Pick out every line of the entries below where "phương" occurs, and copy those lines.
------------
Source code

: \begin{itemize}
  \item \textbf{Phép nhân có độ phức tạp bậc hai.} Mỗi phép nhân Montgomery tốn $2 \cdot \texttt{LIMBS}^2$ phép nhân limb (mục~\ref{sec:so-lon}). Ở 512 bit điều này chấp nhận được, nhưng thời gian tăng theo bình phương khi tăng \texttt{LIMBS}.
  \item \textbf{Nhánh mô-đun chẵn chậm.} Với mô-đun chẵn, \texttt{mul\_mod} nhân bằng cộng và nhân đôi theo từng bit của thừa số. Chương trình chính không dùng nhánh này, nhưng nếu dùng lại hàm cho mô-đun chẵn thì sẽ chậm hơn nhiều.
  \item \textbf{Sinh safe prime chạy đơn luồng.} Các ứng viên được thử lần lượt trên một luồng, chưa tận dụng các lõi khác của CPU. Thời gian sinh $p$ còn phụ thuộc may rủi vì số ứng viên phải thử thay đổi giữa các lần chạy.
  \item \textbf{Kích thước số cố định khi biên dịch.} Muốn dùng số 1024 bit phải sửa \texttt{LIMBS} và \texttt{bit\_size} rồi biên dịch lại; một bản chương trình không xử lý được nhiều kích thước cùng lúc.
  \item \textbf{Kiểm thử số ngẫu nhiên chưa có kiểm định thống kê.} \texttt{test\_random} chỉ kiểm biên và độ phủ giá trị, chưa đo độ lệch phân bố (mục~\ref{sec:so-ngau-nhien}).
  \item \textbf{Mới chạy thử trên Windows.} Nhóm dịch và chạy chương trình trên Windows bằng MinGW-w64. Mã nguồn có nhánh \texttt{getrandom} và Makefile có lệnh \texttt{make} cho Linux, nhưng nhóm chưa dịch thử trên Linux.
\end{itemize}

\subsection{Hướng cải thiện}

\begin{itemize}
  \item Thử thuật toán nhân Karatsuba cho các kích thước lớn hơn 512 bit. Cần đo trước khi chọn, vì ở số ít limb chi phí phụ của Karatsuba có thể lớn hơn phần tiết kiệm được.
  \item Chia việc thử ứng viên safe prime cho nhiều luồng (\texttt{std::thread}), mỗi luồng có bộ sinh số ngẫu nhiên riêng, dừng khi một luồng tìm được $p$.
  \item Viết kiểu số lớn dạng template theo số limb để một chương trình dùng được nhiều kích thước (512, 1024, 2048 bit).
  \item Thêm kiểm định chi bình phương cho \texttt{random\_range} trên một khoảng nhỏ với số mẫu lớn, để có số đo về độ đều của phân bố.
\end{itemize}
------------
Completed task:
  \item \textbf{Phép nhân có độ phức tạp bậc hai.} Mỗi phép nhân Montgomery tốn $2 \cdot \texttt{LIMBS}^2$ phép nhân limb (mục~\ref{sec:so-lon}). Ở 512 bit điều này chấp nhận được, nhưng thời gian tăng theo bình phương khi tăng \texttt{LIMBS}.
  \item Thêm kiểm định chi bình phương cho \texttt{random\_range} trên một khoảng nhỏ với số mẫu lớn, để có số đo về độ đều của phân bố.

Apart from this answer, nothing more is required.